A bold and creative visionary? Of course.
A tyrant who rained fear down on his team? *Cue the thunder*
Revolutionized personal computing? Undisputed.
An unreasonable, pain in the @#$% to work for? Clearly.
It really depends on who you ask.
Whatever your opinion, it’s also undisputed that the man was ahead of his time.
When the market, his team AND his board of directors wanted to go right, he insisted on veering left.
Like all creative visionaries — he believed that we didn’t know what we wanted until he gave it to us.
And he was right (most of the time.)
And like all creative visionaries, he was shooting for targets no-one else could see. Targets the rest of us didn’t even know were there.
That’s the definition of true innovation.
It involves holding a vision that can appear downright unreasonable, or even dangerous from the outside.
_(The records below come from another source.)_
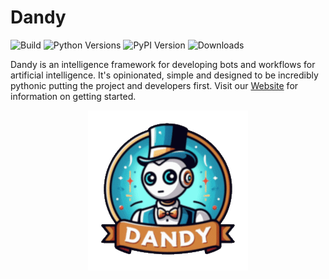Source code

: # Dandy

![Build](https://img.shields.io/github/actions/workflow/status/stratusadv/dandy/run_tests.yml)
![Python Versions](https://img.shields.io/pypi/pyversions/dandy)
![PyPI Version](https://img.shields.io/pypi/v/dandy)
![Downloads](https://img.shields.io/pypi/dm/dandy)

Dandy is an intelligence framework for developing bots and workflows for artificial intelligence.
It's opinionated, simple and designed to be incredibly pythonic putting the project and developers first.
Visit our [Website](https://dandysoftware.com) for information on getting started.

<p align="center">
    <a href="https://dandysoftware.com">
        <img src="docs/static/img/dandy_logo_256.png"/>
    </a>
</p>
For example, in the (very) early days of trains, their speed was limited to 30mph because it was thought that the human body would actually explode at higher speeds. Then one day someone defied the scientists, put their life on the line and dared to travel at 31mph.
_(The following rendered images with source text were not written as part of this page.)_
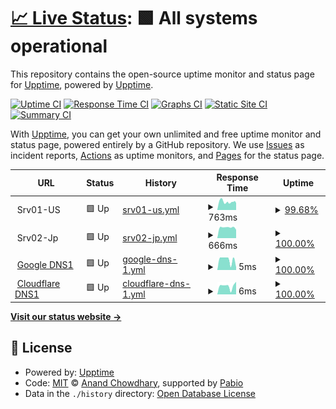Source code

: # [📈 Live Status](https://lawlietr.github.io/upptime.doh.avpclub.uk): <!--live status--> **🟩 All systems operational**

This repository contains the open-source uptime monitor and status page for [Upptime](https://upptime.js.org), powered by [Upptime](https://github.com/upptime/upptime).

[![Uptime CI](https://github.com/Lawlietr/upptime.doh.avpclub.uk/workflows/Uptime%20CI/badge.svg)](https://github.com/Lawlietr/upptime.doh.avpclub.uk/actions?query=workflow%3A%22Uptime+CI%22)
[![Response Time CI](https://github.com/Lawlietr/upptime.doh.avpclub.uk/workflows/Response%20Time%20CI/badge.svg)](https://github.com/Lawlietr/upptime.doh.avpclub.uk/actions?query=workflow%3A%22Response+Time+CI%22)
[![Graphs CI](https://github.com/Lawlietr/upptime.doh.avpclub.uk/workflows/Graphs%20CI/badge.svg)](https://github.com/Lawlietr/upptime.doh.avpclub.uk/actions?query=workflow%3A%22Graphs+CI%22)
[![Static Site CI](https://github.com/Lawlietr/upptime.doh.avpclub.uk/workflows/Static%20Site%20CI/badge.svg)](https://github.com/Lawlietr/upptime.doh.avpclub.uk/actions?query=workflow%3A%22Static+Site+CI%22)
[![Summary CI](https://github.com/Lawlietr/upptime.doh.avpclub.uk/workflows/Summary%20CI/badge.svg)](https://github.com/Lawlietr/upptime.doh.avpclub.uk/actions?query=workflow%3A%22Summary+CI%22)

With [Upptime](https://upptime.js.org), you can get your own unlimited and free uptime monitor and status page, powered entirely by a GitHub repository. We use [Issues](https://github.com/upptime/upptime/issues) as incident reports, [Actions](https://github.com/Lawlietr/upptime.doh.avpclub.uk/actions) as uptime monitors, and [Pages](https://demo.upptime.js.org) for the status page.

<!--start: status pages-->
<!-- This summary is generated by Upptime (https://github.com/upptime/upptime) -->
<!-- Do not edit this manually, your changes will be overwritten -->
<!-- prettier-ignore -->
| URL | Status | History | Response Time | Uptime |
| --- | ------ | ------- | ------------- | ------ |
| <img alt="" src="https://icons.duckduckgo.com/ip3/null.ico" height="13"> Srv01-US | 🟩 Up | [srv01-us.yml](https://github.com/Lawlietr/upptime.doh.avpclub.uk/commits/HEAD/history/srv01-us.yml) | <details><summary><img alt="Response time graph" src="./graphs/srv01-us/response-time-week.png" height="20"> 763ms</summary><br><a href="https://Lawlietr.github.io/upptime.doh.avpclub.uk/history/srv01-us"><img alt="Response time 629" src="https://img.shields.io/endpoint?url=https%3A%2F%2Fraw.githubusercontent.com%2FLawlietr%2Fupptime.doh.avpclub.uk%2FHEAD%2Fapi%2Fsrv01-us%2Fresponse-time.json"></a><br><a href="https://Lawlietr.github.io/upptime.doh.avpclub.uk/history/srv01-us"><img alt="24-hour response time 650" src="https://img.shields.io/endpoint?url=https%3A%2F%2Fraw.githubusercontent.com%2FLawlietr%2Fupptime.doh.avpclub.uk%2FHEAD%2Fapi%2Fsrv01-us%2Fresponse-time-day.json"></a><br><a href="https://Lawlietr.github.io/upptime.doh.avpclub.uk/history/srv01-us"><img alt="7-day response time 763" src="https://img.shields.io/endpoint?url=https%3A%2F%2Fraw.githubusercontent.com%2FLawlietr%2Fupptime.doh.avpclub.uk%2FHEAD%2Fapi%2Fsrv01-us%2Fresponse-time-week.json"></a><br><a href="https://Lawlietr.github.io/upptime.doh.avpclub.uk/history/srv01-us"><img alt="30-day response time 748" src="https://img.shields.io/endpoint?url=https%3A%2F%2Fraw.githubusercontent.com%2FLawlietr%2Fupptime.doh.avpclub.uk%2FHEAD%2Fapi%2Fsrv01-us%2Fresponse-time-month.json"></a><br><a href="https://Lawlietr.github.io/upptime.doh.avpclub.uk/history/srv01-us"><img alt="1-year response time 629" src="https://img.shields.io/endpoint?url=https%3A%2F%2Fraw.githubusercontent.com%2FLawlietr%2Fupptime.doh.avpclub.uk%2FHEAD%2Fapi%2Fsrv01-us%2Fresponse-time-year.json"></a></details> | <details><summary><a href="https://Lawlietr.github.io/upptime.doh.avpclub.uk/history/srv01-us">99.68%</a></summary><a href="https://Lawlietr.github.io/upptime.doh.avpclub.uk/history/srv01-us"><img alt="All-time uptime 99.61%" src="https://img.shields.io/endpoint?url=https%3A%2F%2Fraw.githubusercontent.com%2FLawlietr%2Fupptime.doh.avpclub.uk%2FHEAD%2Fapi%2Fsrv01-us%2Fuptime.json"></a><br><a href="https://Lawlietr.github.io/upptime.doh.avpclub.uk/history/srv01-us"><img alt="24-hour uptime 100.00%" src="https://img.shields.io/endpoint?url=https%3A%2F%2Fraw.githubusercontent.com%2FLawlietr%2Fupptime.doh.avpclub.uk%2FHEAD%2Fapi%2Fsrv01-us%2Fuptime-day.json"></a><br><a href="https://Lawlietr.github.io/upptime.doh.avpclub.uk/history/srv01-us"><img alt="7-day uptime 99.68%" src="https://img.shields.io/endpoint?url=https%3A%2F%2Fraw.githubusercontent.com%2FLawlietr%2Fupptime.doh.avpclub.uk%2FHEAD%2Fapi%2Fsrv01-us%2Fuptime-week.json"></a><br><a href="https://Lawlietr.github.io/upptime.doh.avpclub.uk/history/srv01-us"><img alt="30-day uptime 99.93%" src="https://img.shields.io/endpoint?url=https%3A%2F%2Fraw.githubusercontent.com%2FLawlietr%2Fupptime.doh.avpclub.uk%2FHEAD%2Fapi%2Fsrv01-us%2Fuptime-month.json"></a><br><a href="https://Lawlietr.github.io/upptime.doh.avpclub.uk/history/srv01-us"><img alt="1-year uptime 99.61%" src="https://img.shields.io/endpoint?url=https%3A%2F%2Fraw.githubusercontent.com%2FLawlietr%2Fupptime.doh.avpclub.uk%2FHEAD%2Fapi%2Fsrv01-us%2Fuptime-year.json"></a></details>
| <img alt="" src="https://icons.duckduckgo.com/ip3/null.ico" height="13"> Srv02-Jp | 🟩 Up | [srv02-jp.yml](https://github.com/Lawlietr/upptime.doh.avpclub.uk/commits/HEAD/history/srv02-jp.yml) | <details><summary><img alt="Response time graph" src="./graphs/srv02-jp/response-time-week.png" height="20"> 666ms</summary><br><a href="https://Lawlietr.github.io/upptime.doh.avpclub.uk/history/srv02-jp"><img alt="Response time 660" src="https://img.shields.io/endpoint?url=https%3A%2F%2Fraw.githubusercontent.com%2FLawlietr%2Fupptime.doh.avpclub.uk%2FHEAD%2Fapi%2Fsrv02-jp%2Fresponse-time.json"></a><br><a href="https://Lawlietr.github.io/upptime.doh.avpclub.uk/history/srv02-jp"><img alt="24-hour response time 530" src="https://img.shields.io/endpoint?url=https%3A%2F%2Fraw.githubusercontent.com%2FLawlietr%2Fupptime.doh.avpclub.uk%2FHEAD%2Fapi%2Fsrv02-jp%2Fresponse-time-day.json"></a><br><a href="https://Lawlietr.github.io/upptime.doh.avpclub.uk/history/srv02-jp"><img alt="7-day response time 666" src="https://img.shields.io/endpoint?url=https%3A%2F%2Fraw.githubusercontent.com%2FLawlietr%2Fupptime.doh.avpclub.uk%2FHEAD%2Fapi%2Fsrv02-jp%2Fresponse-time-week.json"></a><br><a href="https://Lawlietr.github.io/upptime.doh.avpclub.uk/history/srv02-jp"><img alt="30-day response time 603" src="https://img.shields.io/endpoint?url=https%3A%2F%2Fraw.githubusercontent.com%2FLawlietr%2Fupptime.doh.avpclub.uk%2FHEAD%2Fapi%2Fsrv02-jp%2Fresponse-time-month.json"></a><br><a href="https://Lawlietr.github.io/upptime.doh.avpclub.uk/history/srv02-jp"><img alt="1-year response time 660" src="https://img.shields.io/endpoint?url=https%3A%2F%2Fraw.githubusercontent.com%2FLawlietr%2Fupptime.doh.avpclub.uk%2FHEAD%2Fapi%2Fsrv02-jp%2Fresponse-time-year.json"></a></details> | <details><summary><a href="https://Lawlietr.github.io/upptime.doh.avpclub.uk/history/srv02-jp">100.00%</a></summary><a href="https://Lawlietr.github.io/upptime.doh.avpclub.uk/history/srv02-jp"><img alt="All-time uptime 99.94%" src="https://img.shields.io/endpoint?url=https%3A%2F%2Fraw.githubusercontent.com%2FLawlietr%2Fupptime.doh.avpclub.uk%2FHEAD%2Fapi%2Fsrv02-jp%2Fuptime.json"></a><br><a href="https://Lawlietr.github.io/upptime.doh.avpclub.uk/history/srv02-jp"><img alt="24-hour uptime 100.00%" src="https://img.shields.io/endpoint?url=https%3A%2F%2Fraw.githubusercontent.com%2FLawlietr%2Fupptime.doh.avpclub.uk%2FHEAD%2Fapi%2Fsrv02-jp%2Fuptime-day.json"></a><br><a href="https://Lawlietr.github.io/upptime.doh.avpclub.uk/history/srv02-jp"><img alt="7-day uptime 100.00%" src="https://img.shields.io/endpoint?url=https%3A%2F%2Fraw.githubusercontent.com%2FLawlietr%2Fupptime.doh.avpclub.uk%2FHEAD%2Fapi%2Fsrv02-jp%2Fuptime-week.json"></a><br><a href="https://Lawlietr.github.io/upptime.doh.avpclub.uk/history/srv02-jp"><img alt="30-day uptime 100.00%" src="https://img.shields.io/endpoint?url=https%3A%2F%2Fraw.githubusercontent.com%2FLawlietr%2Fupptime.doh.avpclub.uk%2FHEAD%2Fapi%2Fsrv02-jp%2Fuptime-month.json"></a><br><a href="https://Lawlietr.github.io/upptime.doh.avpclub.uk/history/srv02-jp"><img alt="1-year uptime 99.94%" src="https://img.shields.io/endpoint?url=https%3A%2F%2Fraw.githubusercontent.com%2FLawlietr%2Fupptime.doh.avpclub.uk%2FHEAD%2Fapi%2Fsrv02-jp%2Fuptime-year.json"></a></details>
| <img alt="" src="https://icons.duckduckgo.com/ip3/null.ico" height="13"> [Google DNS1](8.8.8.8) | 🟩 Up | [google-dns-1.yml](https://github.com/Lawlietr/upptime.doh.avpclub.uk/commits/HEAD/history/google-dns-1.yml) | <details><summary><img alt="Response time graph" src="./graphs/google-dns-1/response-time-week.png" height="20"> 5ms</summary><br><a href="https://Lawlietr.github.io/upptime.doh.avpclub.uk/history/google-dns-1"><img alt="Response time 4" src="https://img.shields.io/endpoint?url=https%3A%2F%2Fraw.githubusercontent.com%2FLawlietr%2Fupptime.doh.avpclub.uk%2FHEAD%2Fapi%2Fgoogle-dns-1%2Fresponse-time.json"></a><br><a href="https://Lawlietr.github.io/upptime.doh.avpclub.uk/history/google-dns-1"><img alt="24-hour response time 2" src="https://img.shields.io/endpoint?url=https%3A%2F%2Fraw.githubusercontent.com%2FLawlietr%2Fupptime.doh.avpclub.uk%2FHEAD%2Fapi%2Fgoogle-dns-1%2Fresponse-time-day.json"></a><br><a href="https://Lawlietr.github.io/upptime.doh.avpclub.uk/history/google-dns-1"><img alt="7-day response time 5" src="https://img.shields.io/endpoint?url=https%3A%2F%2Fraw.githubusercontent.com%2FLawlietr%2Fupptime.doh.avpclub.uk%2FHEAD%2Fapi%2Fgoogle-dns-1%2Fresponse-time-week.json"></a><br><a href="https://Lawlietr.github.io/upptime.doh.avpclub.uk/history/google-dns-1"><img alt="30-day response time 4" src="https://img.shields.io/endpoint?url=https%3A%2F%2Fraw.githubusercontent.com%2FLawlietr%2Fupptime.doh.avpclub.uk%2FHEAD%2Fapi%2Fgoogle-dns-1%2Fresponse-time-month.json"></a><br><a href="https://Lawlietr.github.io/upptime.doh.avpclub.uk/history/google-dns-1"><img alt="1-year response time 4" src="https://img.shields.io/endpoint?url=https%3A%2F%2Fraw.githubusercontent.com%2FLawlietr%2Fupptime.doh.avpclub.uk%2FHEAD%2Fapi%2Fgoogle-dns-1%2Fresponse-time-year.json"></a></details> | <details><summary><a href="https://Lawlietr.github.io/upptime.doh.avpclub.uk/history/google-dns-1">100.00%</a></summary><a href="https://Lawlietr.github.io/upptime.doh.avpclub.uk/history/google-dns-1"><img alt="All-time uptime 100.00%" src="https://img.shields.io/endpoint?url=https%3A%2F%2Fraw.githubusercontent.com%2FLawlietr%2Fupptime.doh.avpclub.uk%2FHEAD%2Fapi%2Fgoogle-dns-1%2Fuptime.json"></a><br><a href="https://Lawlietr.github.io/upptime.doh.avpclub.uk/history/google-dns-1"><img alt="24-hour uptime 100.00%" src="https://img.shields.io/endpoint?url=https%3A%2F%2Fraw.githubusercontent.com%2FLawlietr%2Fupptime.doh.avpclub.uk%2FHEAD%2Fapi%2Fgoogle-dns-1%2Fuptime-day.json"></a><br><a href="https://Lawlietr.github.io/upptime.doh.avpclub.uk/history/google-dns-1"><img alt="7-day uptime 100.00%" src="https://img.shields.io/endpoint?url=https%3A%2F%2Fraw.githubusercontent.com%2FLawlietr%2Fupptime.doh.avpclub.uk%2FHEAD%2Fapi%2Fgoogle-dns-1%2Fuptime-week.json"></a><br><a href="https://Lawlietr.github.io/upptime.doh.avpclub.uk/history/google-dns-1"><img alt="30-day uptime 100.00%" src="https://img.shields.io/endpoint?url=https%3A%2F%2Fraw.githubusercontent.com%2FLawlietr%2Fupptime.doh.avpclub.uk%2FHEAD%2Fapi%2Fgoogle-dns-1%2Fuptime-month.json"></a><br><a href="https://Lawlietr.github.io/upptime.doh.avpclub.uk/history/google-dns-1"><img alt="1-year uptime 100.00%" src="https://img.shields.io/endpoint?url=https%3A%2F%2Fraw.githubusercontent.com%2FLawlietr%2Fupptime.doh.avpclub.uk%2FHEAD%2Fapi%2Fgoogle-dns-1%2Fuptime-year.json"></a></details>
| <img alt="" src="https://icons.duckduckgo.com/ip3/null.ico" height="13"> [Cloudflare DNS1](1.1.1.1) | 🟩 Up | [cloudflare-dns-1.yml](https://github.com/Lawlietr/upptime.doh.avpclub.uk/commits/HEAD/history/cloudflare-dns-1.yml) | <details><summary><img alt="Response time graph" src="./graphs/cloudflare-dns-1/response-time-week.png" height="20"> 6ms</summary><br><a href="https://Lawlietr.github.io/upptime.doh.avpclub.uk/history/cloudflare-dns-1"><img alt="Response time 4" src="https://img.shields.io/endpoint?url=https%3A%2F%2Fraw.githubusercontent.com%2FLawlietr%2Fupptime.doh.avpclub.uk%2FHEAD%2Fapi%2Fcloudflare-dns-1%2Fresponse-time.json"></a><br><a href="https://Lawlietr.github.io/upptime.doh.avpclub.uk/history/cloudflare-dns-1"><img alt="24-hour response time 8" src="https://img.shields.io/endpoint?url=https%3A%2F%2Fraw.githubusercontent.com%2FLawlietr%2Fupptime.doh.avpclub.uk%2FHEAD%2Fapi%2Fcloudflare-dns-1%2Fresponse-time-day.json"></a><br><a href="https://Lawlietr.github.io/upptime.doh.avpclub.uk/history/cloudflare-dns-1"><img alt="7-day response time 6" src="https://img.shields.io/endpoint?url=https%3A%2F%2Fraw.githubusercontent.com%2FLawlietr%2Fupptime.doh.avpclub.uk%2FHEAD%2Fapi%2Fcloudflare-dns-1%2Fresponse-time-week.json"></a><br><a href="https://Lawlietr.github.io/upptime.doh.avpclub.uk/history/cloudflare-dns-1"><img alt="30-day response time 5" src="https://img.shields.io/endpoint?url=https%3A%2F%2Fraw.githubusercontent.com%2FLawlietr%2Fupptime.doh.avpclub.uk%2FHEAD%2Fapi%2Fcloudflare-dns-1%2Fresponse-time-month.json"></a><br><a href="https://Lawlietr.github.io/upptime.doh.avpclub.uk/history/cloudflare-dns-1"><img alt="1-year response time 4" src="https://img.shields.io/endpoint?url=https%3A%2F%2Fraw.githubusercontent.com%2FLawlietr%2Fupptime.doh.avpclub.uk%2FHEAD%2Fapi%2Fcloudflare-dns-1%2Fresponse-time-year.json"></a></details> | <details><summary><a href="https://Lawlietr.github.io/upptime.doh.avpclub.uk/history/cloudflare-dns-1">100.00%</a></summary><a href="https://Lawlietr.github.io/upptime.doh.avpclub.uk/history/cloudflare-dns-1"><img alt="All-time uptime 100.00%" src="https://img.shields.io/endpoint?url=https%3A%2F%2Fraw.githubusercontent.com%2FLawlietr%2Fupptime.doh.avpclub.uk%2FHEAD%2Fapi%2Fcloudflare-dns-1%2Fuptime.json"></a><br><a href="https://Lawlietr.github.io/upptime.doh.avpclub.uk/history/cloudflare-dns-1"><img alt="24-hour uptime 100.00%" src="https://img.shields.io/endpoint?url=https%3A%2F%2Fraw.githubusercontent.com%2FLawlietr%2Fupptime.doh.avpclub.uk%2FHEAD%2Fapi%2Fcloudflare-dns-1%2Fuptime-day.json"></a><br><a href="https://Lawlietr.github.io/upptime.doh.avpclub.uk/history/cloudflare-dns-1"><img alt="7-day uptime 100.00%" src="https://img.shields.io/endpoint?url=https%3A%2F%2Fraw.githubusercontent.com%2FLawlietr%2Fupptime.doh.avpclub.uk%2FHEAD%2Fapi%2Fcloudflare-dns-1%2Fuptime-week.json"></a><br><a href="https://Lawlietr.github.io/upptime.doh.avpclub.uk/history/cloudflare-dns-1"><img alt="30-day uptime 100.00%" src="https://img.shields.io/endpoint?url=https%3A%2F%2Fraw.githubusercontent.com%2FLawlietr%2Fupptime.doh.avpclub.uk%2FHEAD%2Fapi%2Fcloudflare-dns-1%2Fuptime-month.json"></a><br><a href="https://Lawlietr.github.io/upptime.doh.avpclub.uk/history/cloudflare-dns-1"><img alt="1-year uptime 100.00%" src="https://img.shields.io/endpoint?url=https%3A%2F%2Fraw.githubusercontent.com%2FLawlietr%2Fupptime.doh.avpclub.uk%2FHEAD%2Fapi%2Fcloudflare-dns-1%2Fuptime-year.json"></a></details>

<!--end: status pages-->

[**Visit our status website →**](https://lawlietr.github.io/upptime.doh.avpclub.uk)

## 📄 License

- Powered by: [Upptime](https://lawlietr.github.io/upptime.doh.avpclub.uk)
- Code: [MIT](./LICENSE) © [Anand Chowdhary](https://anandchowdhary.com), supported by [Pabio](https://pabio.com)
- Data in the `./history` directory: [Open Database License](https://opendatacommons.org/licenses/odbl/1-0/)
That one “unreasonable” act revolutionized travel.
Back to the movie — Steve was constantly encouraged by his team and by the world to do the safe, responsible thing for everyone, and travel at 30mph.
But he refused.
Time and time again he stuck to his vision, pushed forward against opposition and put the pedal to the metal. And each time he hit that target, the critics joined the rest of us in the queue at midnight to buy his next innovation.
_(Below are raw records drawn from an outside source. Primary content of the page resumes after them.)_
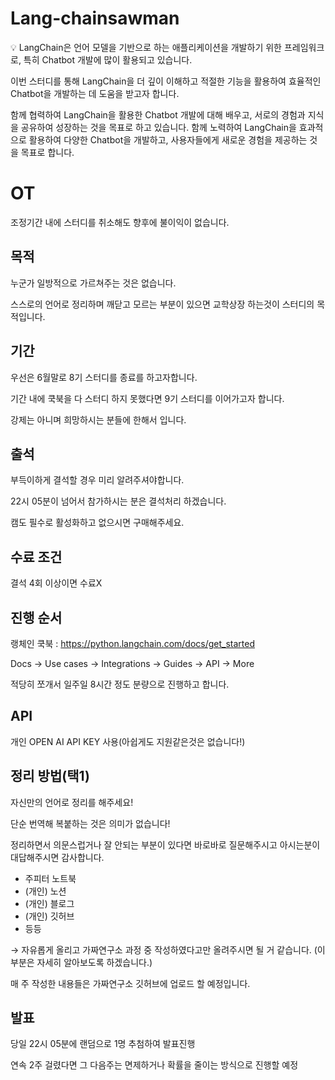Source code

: # Lang-chainsawman

<aside>
💡 LangChain은 언어 모델을 기반으로 하는 애플리케이션을 개발하기 위한 프레임워크로, 특히 Chatbot 개발에 많이 활용되고 있습니다.

이번 스터디를 통해 LangChain을 더 깊이 이해하고 적절한 기능을 활용하여 효율적인 Chatbot을 개발하는 데 도움을 받고자 합니다.

함께 협력하여 LangChain을 활용한 Chatbot 개발에 대해 배우고, 서로의 경험과 지식을 공유하여 성장하는 것을 목표로 하고 있습니다. 함께 노력하여 LangChain을 효과적으로 활용하여 다양한 Chatbot을 개발하고, 사용자들에게 새로운 경험을 제공하는 것을 목표로 합니다.
</aside>

# OT

조정기간 내에 스터디를 취소해도 향후에 불이익이 없습니다.

## 목적

누군가 일방적으로 가르쳐주는 것은 없습니다.

스스로의 언어로 정리하며 깨닫고 모르는 부분이 있으면 교학상장 하는것이 스터디의 목적입니다.

## 기간

우선은 6월말로 8기 스터디를 종료를 하고자합니다.

기간 내에 쿡북을 다 스터디 하지 못했다면 9기 스터디를 이어가고자 합니다.

강제는 아니며 희망하시는 분들에 한해서 입니다.

## 출석

부득이하게 결석할 경우 미리 알려주셔야합니다.

22시 05분이 넘어서 참가하시는 분은 결석처리 하겠습니다.

캠도 필수로 활성화하고 없으시면 구매해주세요.

## 수료 조건

결석 4회 이상이면 수료X

## 진행 순서

랭체인 쿡북 : https://python.langchain.com/docs/get_started

Docs → Use cases →  Integrations → Guides → API → More

적당히 쪼개서 일주일 8시간 정도 분량으로 진행하고 합니다.

## API

개인 OPEN AI API KEY 사용(아쉽게도 지원같은것은 없습니다!)

## 정리 방법(택1)

자신만의 언어로 정리를 해주세요!

단순 번역해 복붙하는 것은 의미가 없습니다!

정리하면서 의문스럽거나 잘 안되는 부분이 있다면 바로바로 질문해주시고 아시는분이 대답해주시면 감사합니다.

- 주피터 노트북
- (개인) 노션
- (개인) 블로그
- (개인) 깃허브
- 등등

→ 자유롭게 올리고 가짜연구소 과정 중 작성하였다고만 올려주시면 될 거 같습니다.
(이 부분은 자세히 알아보도록 하겠습니다.)

매 주 작성한 내용들은 가짜연구소 깃허브에 업로드 할 예정입니다.

## 발표

당일 22시 05분에 랜덤으로 1명 추첨하여 발표진행

연속 2주 걸렸다면 그 다음주는 면제하거나 확률을 줄이는 방식으로 진행할 예정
At the heart of EVERY major innovation is an unreasonable vision — an almost impossible vision.
But we know that already. The challenge ISN’T your ability to HAVE a vision. A lot of people have a vision.
The real challenge is in holding that vision, and keeping moving toward it when nobody else can see it except for you.
When only you can see what’s possible, it can create a horrible gap. By the time you listen to what everyone else thinks, the bright vision you once had starts to look a little gray.
Jobs was purportedly largely “indifferent” to what people thought of him and his ideas, which is what enabled him to pursue his vision fully.
This indifference was a kind of “reality distortion field” and he carried it with him like armor. It allowed him to keep moving, despite what other people thought, toward a vision that only he could see and it allowed him to grow Apple from a garage start-up to the most valuable tech company of all time.
But we aren’t Steve Jobs — most of us care what people think. Nobody wants to feel like an outcast, misunderstood, rejected. (It’s the psychological equivalent of death, after all.)
So how do you keep moving in the face of all this?
Because it WILL happen.
While there’s huge value in knowing how to push for your vision, there’s even MORE value in having a solid plan for how to KEEP GOING when everyone else tells you you’re crazy.
What’s your “reality distortion field” going to be? What’s going to keep you moving, even when everyone tells you that what you’re doing is “crazy”, “will never work”, and that you should “be reasonable”?
An early mentor once told me: “There are only two people you should listen to: the people who pay you and the people you pay.”
Whether or not you subscribe to this notion, when it comes to your vision it is absolutely CRITICAL to know (in advance, well-ahead-of-time) who you’re going to listen to and who you’re going to ignore.
Your ability to be uncompromising and even unreasonable in this is the ONLY thing that’s going to make it possible for you to bring your incredible value to the world.
I invite you to trust in that vision, trust in yourself, and carry your “distortion field” with you like armor.
This is the only thing that will give you a fighting chance of letting go of what (the wrong) people think, and free you to be as “unreasonable” as you need to be in bringing your true value to the world.
Remember that what you can see that no-one else can is the ONLY reason you’re here on this planet.It’s what makes you unique, valuable. It’s what makes you, well… YOU.
We’re waiting for you to show us what we can’t see…. just yet.